- _GIVEN RECORDS_:
• • •

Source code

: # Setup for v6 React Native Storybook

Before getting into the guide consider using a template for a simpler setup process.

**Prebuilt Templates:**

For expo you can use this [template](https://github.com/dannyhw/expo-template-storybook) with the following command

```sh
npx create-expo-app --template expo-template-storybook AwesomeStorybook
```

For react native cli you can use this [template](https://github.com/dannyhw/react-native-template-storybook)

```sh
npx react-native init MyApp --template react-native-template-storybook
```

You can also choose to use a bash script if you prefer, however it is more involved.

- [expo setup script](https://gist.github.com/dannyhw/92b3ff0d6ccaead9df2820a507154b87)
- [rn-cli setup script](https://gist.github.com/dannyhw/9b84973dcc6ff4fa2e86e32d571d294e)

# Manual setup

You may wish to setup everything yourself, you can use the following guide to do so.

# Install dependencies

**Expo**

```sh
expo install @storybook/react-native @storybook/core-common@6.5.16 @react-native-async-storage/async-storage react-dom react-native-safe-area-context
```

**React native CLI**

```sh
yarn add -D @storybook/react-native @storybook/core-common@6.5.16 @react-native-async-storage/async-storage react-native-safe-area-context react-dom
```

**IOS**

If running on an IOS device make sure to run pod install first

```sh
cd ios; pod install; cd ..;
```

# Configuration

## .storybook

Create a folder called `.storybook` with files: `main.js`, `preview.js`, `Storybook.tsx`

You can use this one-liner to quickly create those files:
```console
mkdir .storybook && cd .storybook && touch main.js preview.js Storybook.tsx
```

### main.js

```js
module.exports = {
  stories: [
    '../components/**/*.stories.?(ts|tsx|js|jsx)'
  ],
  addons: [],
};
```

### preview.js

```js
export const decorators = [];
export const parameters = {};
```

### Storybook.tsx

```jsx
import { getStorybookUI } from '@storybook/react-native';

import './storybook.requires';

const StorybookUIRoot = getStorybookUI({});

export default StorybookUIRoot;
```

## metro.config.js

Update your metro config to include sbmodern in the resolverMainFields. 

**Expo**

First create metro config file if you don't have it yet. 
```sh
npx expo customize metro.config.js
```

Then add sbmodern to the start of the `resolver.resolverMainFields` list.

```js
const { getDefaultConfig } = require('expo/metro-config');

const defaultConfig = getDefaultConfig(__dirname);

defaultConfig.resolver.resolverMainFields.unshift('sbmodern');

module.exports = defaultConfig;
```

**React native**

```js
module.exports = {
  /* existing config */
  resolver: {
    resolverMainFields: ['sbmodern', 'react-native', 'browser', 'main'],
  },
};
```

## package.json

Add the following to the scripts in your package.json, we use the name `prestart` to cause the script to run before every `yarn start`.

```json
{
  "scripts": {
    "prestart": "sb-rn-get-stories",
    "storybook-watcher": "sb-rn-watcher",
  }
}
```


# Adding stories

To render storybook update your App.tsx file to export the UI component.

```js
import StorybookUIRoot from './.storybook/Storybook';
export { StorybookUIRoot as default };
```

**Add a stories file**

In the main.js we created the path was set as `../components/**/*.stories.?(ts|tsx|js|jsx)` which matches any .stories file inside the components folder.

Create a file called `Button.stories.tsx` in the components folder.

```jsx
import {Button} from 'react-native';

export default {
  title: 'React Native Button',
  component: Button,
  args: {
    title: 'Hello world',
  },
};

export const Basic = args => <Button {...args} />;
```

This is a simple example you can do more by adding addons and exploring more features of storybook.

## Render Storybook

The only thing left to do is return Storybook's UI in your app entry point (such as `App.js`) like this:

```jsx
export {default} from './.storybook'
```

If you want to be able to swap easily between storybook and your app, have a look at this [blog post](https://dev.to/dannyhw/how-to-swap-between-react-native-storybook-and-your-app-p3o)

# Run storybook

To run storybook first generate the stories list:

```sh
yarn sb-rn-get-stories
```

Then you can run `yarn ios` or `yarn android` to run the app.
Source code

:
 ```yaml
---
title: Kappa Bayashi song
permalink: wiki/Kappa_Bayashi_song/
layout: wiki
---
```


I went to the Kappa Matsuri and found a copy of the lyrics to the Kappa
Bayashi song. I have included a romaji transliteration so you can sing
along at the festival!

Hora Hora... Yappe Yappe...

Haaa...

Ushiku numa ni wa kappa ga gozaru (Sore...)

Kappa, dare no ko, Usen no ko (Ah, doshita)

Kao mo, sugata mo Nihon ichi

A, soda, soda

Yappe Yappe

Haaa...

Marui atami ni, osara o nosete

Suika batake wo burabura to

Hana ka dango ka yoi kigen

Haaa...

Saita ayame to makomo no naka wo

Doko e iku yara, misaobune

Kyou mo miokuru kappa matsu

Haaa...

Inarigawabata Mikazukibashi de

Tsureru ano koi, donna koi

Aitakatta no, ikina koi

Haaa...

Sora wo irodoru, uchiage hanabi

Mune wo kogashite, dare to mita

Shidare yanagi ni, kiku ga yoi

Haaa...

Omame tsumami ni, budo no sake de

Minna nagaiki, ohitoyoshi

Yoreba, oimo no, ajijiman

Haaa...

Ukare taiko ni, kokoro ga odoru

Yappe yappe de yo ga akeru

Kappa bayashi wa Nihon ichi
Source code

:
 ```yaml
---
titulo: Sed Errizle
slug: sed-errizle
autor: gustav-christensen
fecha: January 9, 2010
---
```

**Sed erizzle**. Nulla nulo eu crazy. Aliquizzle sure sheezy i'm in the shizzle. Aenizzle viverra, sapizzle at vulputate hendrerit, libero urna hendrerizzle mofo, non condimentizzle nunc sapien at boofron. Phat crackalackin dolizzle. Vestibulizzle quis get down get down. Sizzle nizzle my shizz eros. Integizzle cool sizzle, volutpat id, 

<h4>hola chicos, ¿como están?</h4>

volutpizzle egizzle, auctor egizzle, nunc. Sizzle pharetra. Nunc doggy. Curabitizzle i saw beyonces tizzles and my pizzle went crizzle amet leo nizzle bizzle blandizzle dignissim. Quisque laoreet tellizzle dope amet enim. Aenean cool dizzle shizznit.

• • •

Once you have counted the lines of the records that contain the word "Nihon", give the count and nothing else.

2